▸ Source material
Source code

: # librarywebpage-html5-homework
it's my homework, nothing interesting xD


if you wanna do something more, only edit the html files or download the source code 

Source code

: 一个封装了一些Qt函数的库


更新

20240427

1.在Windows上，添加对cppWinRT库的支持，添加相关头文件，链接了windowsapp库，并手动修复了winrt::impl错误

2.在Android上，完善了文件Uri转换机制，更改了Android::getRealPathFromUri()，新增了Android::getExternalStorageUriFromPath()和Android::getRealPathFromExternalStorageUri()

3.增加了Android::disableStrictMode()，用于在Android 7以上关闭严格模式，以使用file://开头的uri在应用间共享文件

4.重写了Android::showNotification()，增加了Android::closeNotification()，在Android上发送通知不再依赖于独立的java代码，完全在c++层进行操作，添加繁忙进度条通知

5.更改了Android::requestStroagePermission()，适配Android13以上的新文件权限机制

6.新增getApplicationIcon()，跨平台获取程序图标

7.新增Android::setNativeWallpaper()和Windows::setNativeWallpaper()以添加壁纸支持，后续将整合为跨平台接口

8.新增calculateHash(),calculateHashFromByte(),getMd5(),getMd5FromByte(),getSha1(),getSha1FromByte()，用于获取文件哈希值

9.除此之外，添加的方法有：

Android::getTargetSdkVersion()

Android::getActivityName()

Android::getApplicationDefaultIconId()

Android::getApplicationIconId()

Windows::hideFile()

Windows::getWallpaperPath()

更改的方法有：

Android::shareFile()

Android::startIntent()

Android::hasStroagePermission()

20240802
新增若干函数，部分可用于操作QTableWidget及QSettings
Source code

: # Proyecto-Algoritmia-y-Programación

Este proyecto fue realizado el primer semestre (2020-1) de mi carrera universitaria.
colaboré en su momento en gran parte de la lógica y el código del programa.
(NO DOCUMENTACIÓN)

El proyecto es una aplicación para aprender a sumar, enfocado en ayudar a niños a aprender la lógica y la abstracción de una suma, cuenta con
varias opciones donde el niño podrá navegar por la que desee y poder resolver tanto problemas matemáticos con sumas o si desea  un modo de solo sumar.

▸ Task directions
Only lines holding the word "homework" belong in the answer; copy each one from the material.

▸ Response area
: # librarywebpage-html5-homework
it's my homework, nothing interesting xD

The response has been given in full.